REQUIRED WORK ▸ Every line from the one that includes "1. Persiapkan 4" to the end of the entries should be written out exactly, with the first and last included.

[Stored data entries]
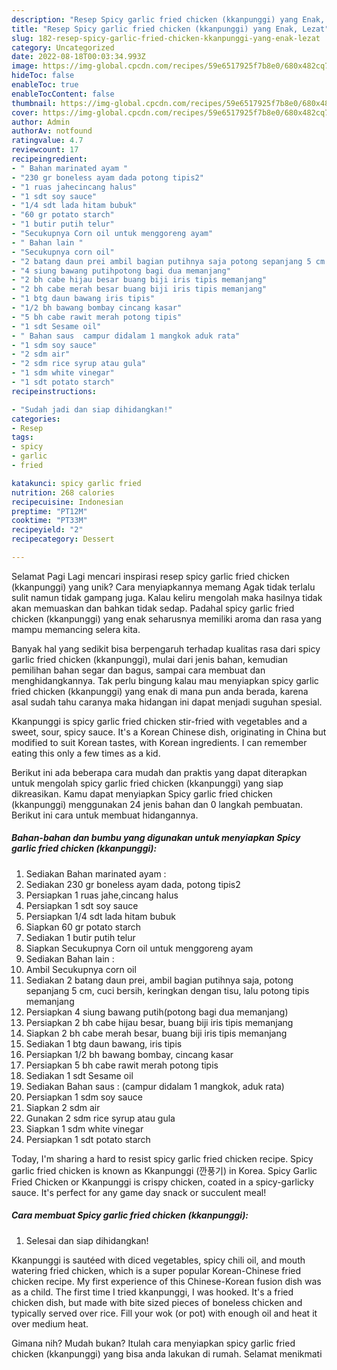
 ```yaml
---
description: "Resep Spicy garlic fried chicken (kkanpunggi) yang Enak, Lezat"
title: "Resep Spicy garlic fried chicken (kkanpunggi) yang Enak, Lezat"
slug: 182-resep-spicy-garlic-fried-chicken-kkanpunggi-yang-enak-lezat
category: Uncategorized
date: 2022-08-18T00:03:34.993Z
image: https://img-global.cpcdn.com/recipes/59e6517925f7b8e0/680x482cq70/spicy-garlic-fried-chicken-kkanpunggi-foto-resep-utama.jpg
hideToc: false
enableToc: true
enableTocContent: false
thumbnail: https://img-global.cpcdn.com/recipes/59e6517925f7b8e0/680x482cq70/spicy-garlic-fried-chicken-kkanpunggi-foto-resep-utama.jpg
cover: https://img-global.cpcdn.com/recipes/59e6517925f7b8e0/680x482cq70/spicy-garlic-fried-chicken-kkanpunggi-foto-resep-utama.jpg
author: Admin
authorAv: notfound
ratingvalue: 4.7
reviewcount: 17
recipeingredient:
- " Bahan marinated ayam "
- "230 gr boneless ayam dada potong tipis2"
- "1 ruas jahecincang halus"
- "1 sdt soy sauce"
- "1/4 sdt lada hitam bubuk"
- "60 gr potato starch"
- "1 butir putih telur"
- "Secukupnya Corn oil untuk menggoreng ayam"
- " Bahan lain "
- "Secukupnya corn oil"
- "2 batang daun prei ambil bagian putihnya saja potong sepanjang 5 cm cuci bersih keringkan dengan tisu lalu potong tipis memanjang"
- "4 siung bawang putihpotong bagi dua memanjang"
- "2 bh cabe hijau besar buang biji iris tipis memanjang"
- "2 bh cabe merah besar buang biji iris tipis memanjang"
- "1 btg daun bawang iris tipis"
- "1/2 bh bawang bombay cincang kasar"
- "5 bh cabe rawit merah potong tipis"
- "1 sdt Sesame oil"
- " Bahan saus  campur didalam 1 mangkok aduk rata"
- "1 sdm soy sauce"
- "2 sdm air"
- "2 sdm rice syrup atau gula"
- "1 sdm white vinegar"
- "1 sdt potato starch"
recipeinstructions:

- "Sudah jadi dan siap dihidangkan!"
categories:
- Resep
tags:
- spicy
- garlic
- fried

katakunci: spicy garlic fried 
nutrition: 268 calories
recipecuisine: Indonesian
preptime: "PT12M"
cooktime: "PT33M"
recipeyield: "2"
recipecategory: Dessert

---
```



Selamat Pagi Lagi mencari inspirasi resep spicy garlic fried chicken (kkanpunggi) yang unik? Cara menyiapkannya memang Agak tidak terlalu sulit namun tidak gampang juga. Kalau keliru mengolah maka hasilnya tidak akan memuaskan dan bahkan tidak sedap. Padahal spicy garlic fried chicken (kkanpunggi) yang enak seharusnya memiliki aroma dan rasa yang mampu memancing selera kita.


Banyak hal yang sedikit bisa berpengaruh terhadap kualitas rasa dari spicy garlic fried chicken (kkanpunggi), mulai dari jenis bahan, kemudian pemilihan bahan segar dan bagus, sampai cara membuat dan menghidangkannya. Tak perlu bingung kalau mau menyiapkan spicy garlic fried chicken (kkanpunggi) yang enak di mana pun anda berada, karena asal sudah tahu caranya maka hidangan ini dapat menjadi suguhan spesial.

Kkanpunggi is spicy garlic fried chicken stir-fried with vegetables and a sweet, sour, spicy sauce. It&#39;s a Korean Chinese dish, originating in China but modified to suit Korean tastes, with Korean ingredients. I can remember eating this only a few times as a kid.


Berikut ini ada beberapa cara mudah dan praktis yang dapat diterapkan untuk mengolah spicy garlic fried chicken (kkanpunggi) yang siap dikreasikan. Kamu dapat menyiapkan Spicy garlic fried chicken (kkanpunggi) menggunakan 24 jenis bahan dan 0 langkah pembuatan. Berikut ini cara untuk membuat hidangannya.

<!--inarticleads1-->

##### Bahan-bahan dan bumbu yang digunakan untuk menyiapkan Spicy garlic fried chicken (kkanpunggi):

1. Sediakan  Bahan marinated ayam :
1. Sediakan 230 gr boneless ayam dada, potong tipis2
1. Persiapkan 1 ruas jahe,cincang halus
1. Persiapkan 1 sdt soy sauce
1. Persiapkan 1/4 sdt lada hitam bubuk
1. Siapkan 60 gr potato starch
1. Sediakan 1 butir putih telur
1. Siapkan Secukupnya Corn oil untuk menggoreng ayam
1. Sediakan  Bahan lain :
1. Ambil Secukupnya corn oil
1. Sediakan 2 batang daun prei, ambil bagian putihnya saja, potong sepanjang 5 cm, cuci bersih, keringkan dengan tisu, lalu potong tipis memanjang
1. Persiapkan 4 siung bawang putih(potong bagi dua memanjang)
1. Persiapkan 2 bh cabe hijau besar, buang biji iris tipis memanjang
1. Siapkan 2 bh cabe merah besar, buang biji iris tipis memanjang
1. Sediakan 1 btg daun bawang, iris tipis
1. Persiapkan 1/2 bh bawang bombay, cincang kasar
1. Persiapkan 5 bh cabe rawit merah potong tipis
1. Sediakan 1 sdt Sesame oil
1. Sediakan  Bahan saus : (campur didalam 1 mangkok, aduk rata)
1. Persiapkan 1 sdm soy sauce
1. Siapkan 2 sdm air
1. Gunakan 2 sdm rice syrup atau gula
1. Siapkan 1 sdm white vinegar
1. Persiapkan 1 sdt potato starch


Today, I&#39;m sharing a hard to resist spicy garlic fried chicken recipe. Spicy garlic fried chicken is known as Kkanpunggi (깐풍기) in Korea. Spicy Garlic Fried Chicken or Kkanpunggi is crispy chicken, coated in a spicy-garlicky sauce. It&#39;s perfect for any game day snack or succulent meal! 

<!--inarticleads2-->

##### Cara membuat Spicy garlic fried chicken (kkanpunggi):


1. Selesai dan siap dihidangkan!

Kkanpunggi is sautéed with diced vegetables, spicy chili oil, and mouth watering fried chicken, which is a super popular Korean-Chinese fried chicken recipe. My first experience of this Chinese-Korean fusion dish was as a child. The first time I tried kkanpunggi, I was hooked. It&#39;s a fried chicken dish, but made with bite sized pieces of boneless chicken and typically served over rice. Fill your wok (or pot) with enough oil and heat it over medium heat. 

Gimana nih? Mudah bukan? Itulah cara menyiapkan spicy garlic fried chicken (kkanpunggi) yang bisa anda lakukan di rumah. Selamat menikmati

RESPONSE BOX ▸
1. Persiapkan 4 siung bawang putih(potong bagi dua memanjang)
1. Persiapkan 2 bh cabe hijau besar, buang biji iris tipis memanjang
1. Siapkan 2 bh cabe merah besar, buang biji iris tipis memanjang
1. Sediakan 1 btg daun bawang, iris tipis
1. Persiapkan 1/2 bh bawang bombay, cincang kasar
1. Persiapkan 5 bh cabe rawit merah potong tipis
1. Sediakan 1 sdt Sesame oil
1. Sediakan  Bahan saus : (campur didalam 1 mangkok, aduk rata)
1. Persiapkan 1 sdm soy sauce
1. Siapkan 2 sdm air
1. Gunakan 2 sdm rice syrup atau gula
1. Siapkan 1 sdm white vinegar
1. Persiapkan 1 sdt potato starch


Today, I&#39;m sharing a hard to resist spicy garlic fried chicken recipe. Spicy garlic fried chicken is known as Kkanpunggi (깐풍기) in Korea. Spicy Garlic Fried Chicken or Kkanpunggi is crispy chicken, coated in a spicy-garlicky sauce. It&#39;s perfect for any game day snack or succulent meal! 

<!--inarticleads2-->

##### Cara membuat Spicy garlic fried chicken (kkanpunggi):


1. Selesai dan siap dihidangkan!

Kkanpunggi is sautéed with diced vegetables, spicy chili oil, and mouth watering fried chicken, which is a super popular Korean-Chinese fried chicken recipe. My first experience of this Chinese-Korean fusion dish was as a child. The first time I tried kkanpunggi, I was hooked. It&#39;s a fried chicken dish, but made with bite sized pieces of boneless chicken and typically served over rice. Fill your wok (or pot) with enough oil and heat it over medium heat. 

Gimana nih? Mudah bukan? Itulah cara menyiapkan spicy garlic fried chicken (kkanpunggi) yang bisa anda lakukan di rumah. Selamat menikmati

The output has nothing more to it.